Nowadays, most data processing methods use depth dependent parameters that can not be determined in a direct way but have to be estimated indirectly. On the other hand, data processing in time requires only the knowledge of parameters that can be measured on the surface such as time, offset and horizontal velocity Muir (1993). This is of advantage especially in the case of anisotropy as the vertical velocity does not need to be estimated any longer.
In an attempt to implement an example of time processing, an extended Stolt migration algorithm was developed for general dispersion relations and an exact interpolation scheme Rosenbaum and Boudreaux (1981). Based on Fourier transformation both in time and in space, the Stolt migration () is able to handle the sometimes triplicating behavior of real elastic anisotropy as can be expected, for example, for shear waves in certain shales. Therefore, Stolt migration may be a useful tool in determining the amount of anisotropy in a medium.
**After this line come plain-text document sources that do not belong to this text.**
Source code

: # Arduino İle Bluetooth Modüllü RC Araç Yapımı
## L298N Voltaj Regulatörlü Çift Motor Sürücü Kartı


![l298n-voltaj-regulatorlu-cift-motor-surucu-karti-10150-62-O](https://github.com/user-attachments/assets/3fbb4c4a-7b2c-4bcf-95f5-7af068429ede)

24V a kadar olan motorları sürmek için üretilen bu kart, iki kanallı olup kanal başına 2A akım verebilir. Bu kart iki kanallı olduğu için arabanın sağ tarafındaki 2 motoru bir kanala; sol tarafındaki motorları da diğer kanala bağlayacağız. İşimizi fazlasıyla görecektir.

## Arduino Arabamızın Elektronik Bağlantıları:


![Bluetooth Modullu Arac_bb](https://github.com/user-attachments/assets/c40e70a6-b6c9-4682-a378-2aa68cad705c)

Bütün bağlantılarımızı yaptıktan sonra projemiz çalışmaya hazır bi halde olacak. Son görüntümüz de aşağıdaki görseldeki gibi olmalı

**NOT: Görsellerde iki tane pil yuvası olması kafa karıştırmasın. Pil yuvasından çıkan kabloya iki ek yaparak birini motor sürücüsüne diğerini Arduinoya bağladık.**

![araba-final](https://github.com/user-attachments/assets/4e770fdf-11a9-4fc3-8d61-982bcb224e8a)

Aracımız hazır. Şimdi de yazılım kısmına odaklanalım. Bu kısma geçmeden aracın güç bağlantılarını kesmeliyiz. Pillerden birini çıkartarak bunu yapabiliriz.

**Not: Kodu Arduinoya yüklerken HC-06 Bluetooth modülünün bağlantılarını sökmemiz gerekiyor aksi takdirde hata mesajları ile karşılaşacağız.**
As an example, we implement in this study the dispersion relation for the case of anelliptic anisotropy into the migration algorithm which was designed for the use of any dispersion relation. Anelliptic anisotropy is an extension of elliptic anisotropy which retains the convenient symmetry properties of elliptic anisotropy in approximation Dellinger et al. (1993); Karrenbach (1991); Muir and Dellinger (1985). It is especially useful when more independent parameters than vertical and horizontal velocity are needed, but the full complexity of transverse anisotropy is unnecessary. The effect of the anelliptic anisotropy is shown on impulse responses for different grades of anellipticity.